* [SOURCE DATA]

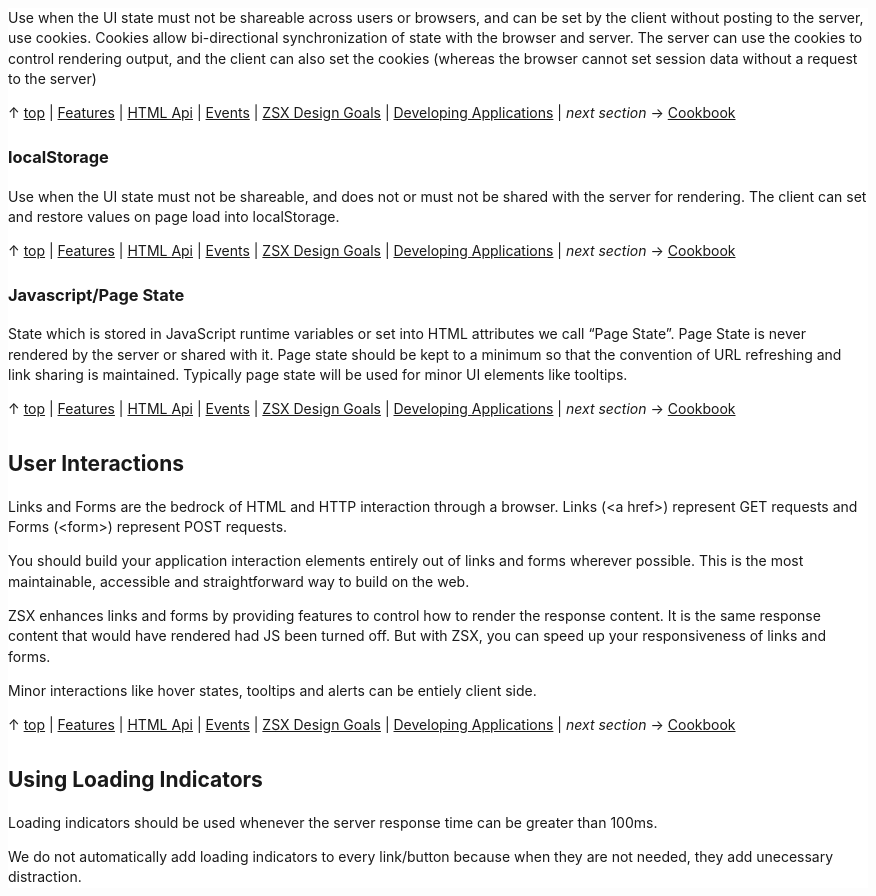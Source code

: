 Use when the UI state must not be shareable across users or browsers, and can be set by the client without posting to the server, use cookies. Cookies allow bi-directional synchronization of state with the browser and server. The server can use the cookies to control rendering output, and the client can also set the cookies (whereas the browser cannot set session data without a request to the server)

↑ [top](#zsxjs) | [Features](#features) | [HTML Api](#html-api) | [Events](#events) | [ZSX Design Goals](#zsx-design-goals) | [Developing Applications](#developing-applications) | *next section* → [Cookbook](#cookbook)

### localStorage

Use when the UI state must not be shareable, and does not or must not be shared with the server for rendering. The client can set and restore values on page load into localStorage.

↑ [top](#zsxjs) | [Features](#features) | [HTML Api](#html-api) | [Events](#events) | [ZSX Design Goals](#zsx-design-goals) | [Developing Applications](#developing-applications) | *next section* → [Cookbook](#cookbook)

### Javascript/Page State

State which is stored in JavaScript runtime variables or set into HTML attributes we call “Page State”. Page State is never rendered by the server or shared with it. Page state should be kept to a minimum so that the convention of URL refreshing and link sharing is maintained. Typically page state will be used for minor UI elements like tooltips.

↑ [top](#zsxjs) | [Features](#features) | [HTML Api](#html-api) | [Events](#events) | [ZSX Design Goals](#zsx-design-goals) | [Developing Applications](#developing-applications) | *next section* → [Cookbook](#cookbook)

## User Interactions

Links and Forms are the bedrock of HTML and HTTP interaction through a browser. Links (&lt;a href&gt;) represent GET requests and Forms (&lt;form&gt;) represent POST requests.

You should build your application interaction elements entirely out of links and forms wherever possible. This is the most maintainable, accessible and straightforward way to build on the web.

ZSX enhances links and forms by providing features to control how to render the response content. It is the same response content that would have rendered had JS been turned off. But with ZSX, you can speed up your responsiveness of links and forms.

Minor interactions like hover states, tooltips and alerts can be entiely client side.

↑ [top](#zsxjs) | [Features](#features) | [HTML Api](#html-api) | [Events](#events) | [ZSX Design Goals](#zsx-design-goals) | [Developing Applications](#developing-applications) | *next section* → [Cookbook](#cookbook)

## Using Loading Indicators

Loading indicators should be used whenever the server response time can be greater than 100ms.

We do not automatically add loading indicators to every link/button because when they are not needed, they add unecessary distraction.
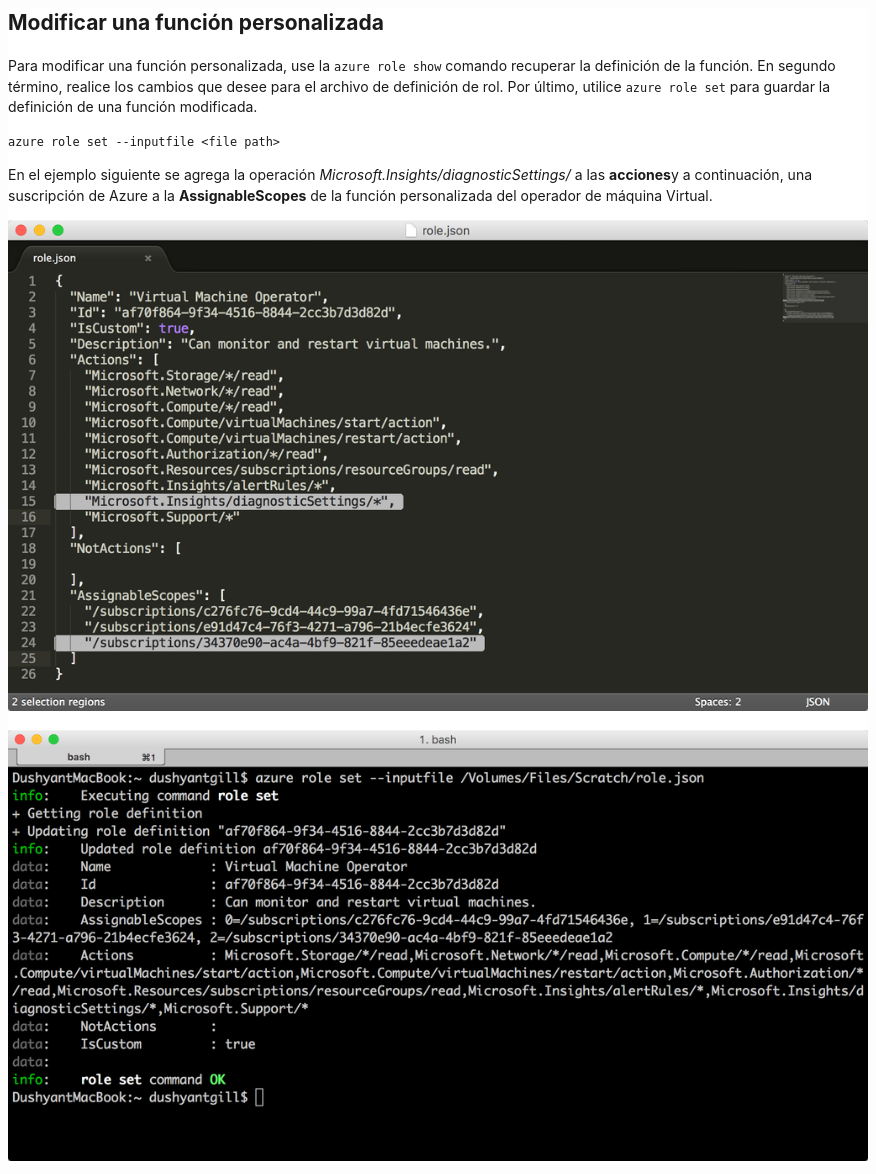 ## <a name="modify-a-custom-role"></a>Modificar una función personalizada

Para modificar una función personalizada, use la `azure role show` comando recuperar la definición de la función. En segundo término, realice los cambios que desee para el archivo de definición de rol. Por último, utilice `azure role set` para guardar la definición de una función modificada.

    azure role set --inputfile <file path>

En el ejemplo siguiente se agrega la operación *Microsoft.Insights/diagnosticSettings/* a las **acciones**y a continuación, una suscripción de Azure a la **AssignableScopes** de la función personalizada del operador de máquina Virtual.

![JSON - modificar la definición de la función personalizada - captura de pantalla](./media/role-based-access-control-manage-access-azure-cli/3-azure-role-set-1.png)

![Captura de pantalla de la línea de comandos - rol azure set - RBAC Azure](./media/role-based-access-control-manage-access-azure-cli/3-azure-role-set2.png)
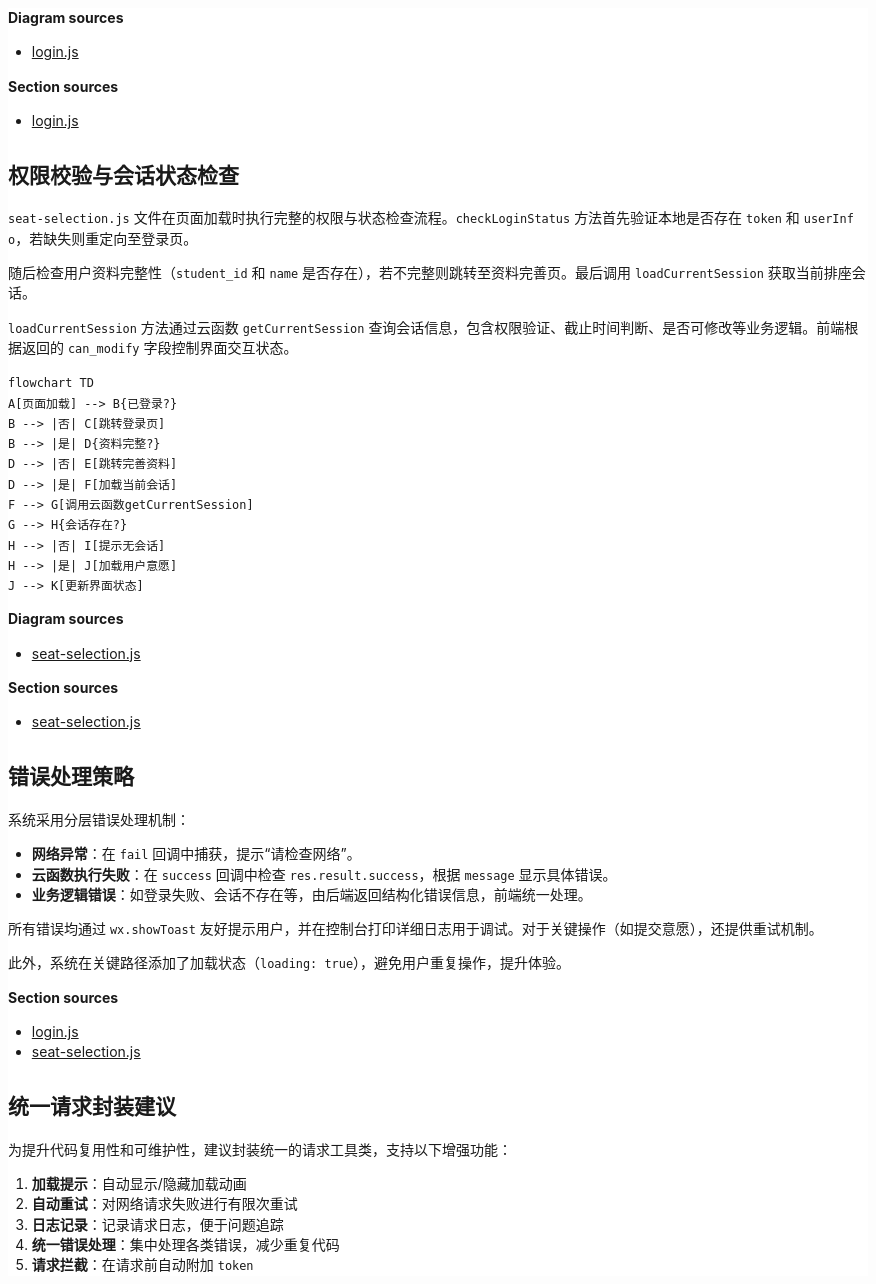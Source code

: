 **Diagram sources**
- [login.js](file://miniprogram/pages/login/login.js#L80-L150)

**Section sources**
- [login.js](file://miniprogram/pages/login/login.js#L80-L150)

## 权限校验与会话状态检查
`seat-selection.js` 文件在页面加载时执行完整的权限与状态检查流程。`checkLoginStatus` 方法首先验证本地是否存在 `token` 和 `userInfo`，若缺失则重定向至登录页。

随后检查用户资料完整性（`student_id` 和 `name` 是否存在），若不完整则跳转至资料完善页。最后调用 `loadCurrentSession` 获取当前排座会话。

`loadCurrentSession` 方法通过云函数 `getCurrentSession` 查询会话信息，包含权限验证、截止时间判断、是否可修改等业务逻辑。前端根据返回的 `can_modify` 字段控制界面交互状态。

```mermaid
flowchart TD
A[页面加载] --> B{已登录?}
B --> |否| C[跳转登录页]
B --> |是| D{资料完整?}
D --> |否| E[跳转完善资料]
D --> |是| F[加载当前会话]
F --> G[调用云函数getCurrentSession]
G --> H{会话存在?}
H --> |否| I[提示无会话]
H --> |是| J[加载用户意愿]
J --> K[更新界面状态]
```

**Diagram sources**
- [seat-selection.js](file://miniprogram/pages/seat-selection/seat-selection.js#L30-L80)

**Section sources**
- [seat-selection.js](file://miniprogram/pages/seat-selection/seat-selection.js#L30-L80)

## 错误处理策略
系统采用分层错误处理机制：
- **网络异常**：在 `fail` 回调中捕获，提示“请检查网络”。
- **云函数执行失败**：在 `success` 回调中检查 `res.result.success`，根据 `message` 显示具体错误。
- **业务逻辑错误**：如登录失败、会话不存在等，由后端返回结构化错误信息，前端统一处理。

所有错误均通过 `wx.showToast` 友好提示用户，并在控制台打印详细日志用于调试。对于关键操作（如提交意愿），还提供重试机制。

此外，系统在关键路径添加了加载状态（`loading: true`），避免用户重复操作，提升体验。

**Section sources**
- [login.js](file://miniprogram/pages/login/login.js#L130-L150)
- [seat-selection.js](file://miniprogram/pages/seat-selection/seat-selection.js#L60-L80)

## 统一请求封装建议
为提升代码复用性和可维护性，建议封装统一的请求工具类，支持以下增强功能：

1. **加载提示**：自动显示/隐藏加载动画
2. **自动重试**：对网络请求失败进行有限次重试
3. **日志记录**：记录请求日志，便于问题追踪
4. **统一错误处理**：集中处理各类错误，减少重复代码
5. **请求拦截**：在请求前自动附加 `token`
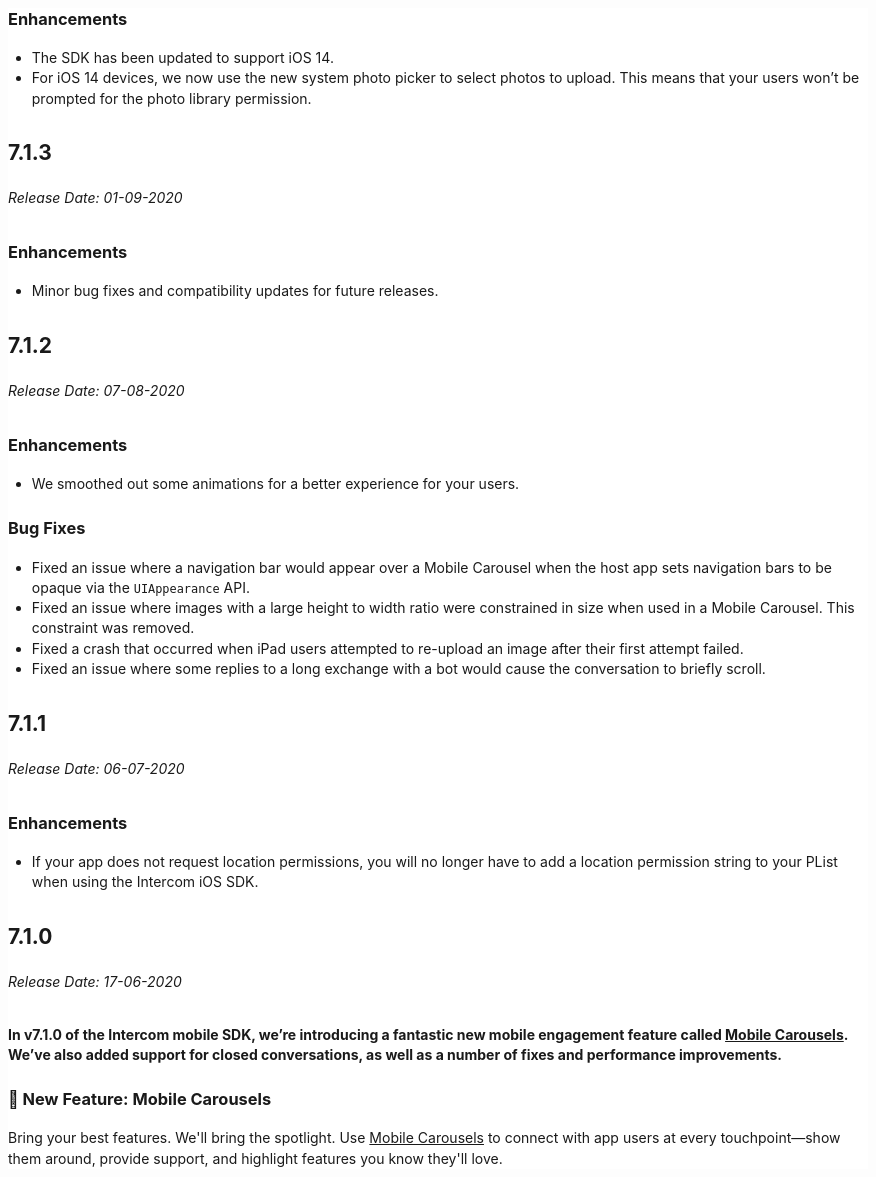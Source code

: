 ### Enhancements
* The SDK has been updated to support iOS 14.
* For iOS 14 devices, we now use the new system photo picker to select photos to upload. This means that your users won’t be prompted for the photo library permission. 

## 7.1.3  
###### Release Date: 01-09-2020

### Enhancements
* Minor bug fixes and compatibility updates for future releases.

## 7.1.2 
###### Release Date: 07-08-2020

### Enhancements
* We smoothed out some animations for a better experience for your users.

### Bug Fixes
* Fixed an issue where a navigation bar would appear over a Mobile Carousel when the host app sets navigation bars to be opaque via the `UIAppearance` API.
* Fixed an issue where images with a large height to width ratio were constrained in size when used in a Mobile Carousel. This constraint was removed.
* Fixed a crash that occurred when iPad users attempted to re-upload an image after their first attempt failed.
* Fixed an issue where some replies to a long exchange with a bot would cause the conversation to briefly scroll.

## 7.1.1 
###### Release Date: 06-07-2020

### Enhancements
* If your app does not request location permissions, you will no longer have to add a location permission string to your PList when using the Intercom iOS SDK.

## 7.1.0 
###### Release Date: 17-06-2020

**In v7.1.0 of the Intercom mobile SDK, we’re introducing a fantastic new mobile engagement feature called [Mobile Carousels](https://www.intercom.com/mobile-carousels). We’ve also added support for closed conversations, as well as a number of fixes and performance improvements.**

### 📱 New Feature: Mobile Carousels 
 

Bring your best features. We'll bring the spotlight. Use [Mobile Carousels](https://www.intercom.com/mobile-carousels) to connect with app users at every touchpoint—show them around, provide support, and highlight features you know they'll love.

* [TASK BRIEF] Take the lines from the start of the entries through the line containing "Use when the UI state must not be shareable, and" and set them down exactly, leaving out every picture.

* [RESULT BELOW]
Source code

: Use when the UI state must not be shareable across users or browsers, and can be set by the client without posting to the server, use cookies. Cookies allow bi-directional synchronization of state with the browser and server. The server can use the cookies to control rendering output, and the client can also set the cookies (whereas the browser cannot set session data without a request to the server)

↑ [top](#zsxjs) | [Features](#features) | [HTML Api](#html-api) | [Events](#events) | [ZSX Design Goals](#zsx-design-goals) | [Developing Applications](#developing-applications) | *next section* → [Cookbook](#cookbook)

### localStorage

Use when the UI state must not be shareable, and does not or must not be shared with the server for rendering. The client can set and restore values on page load into localStorage.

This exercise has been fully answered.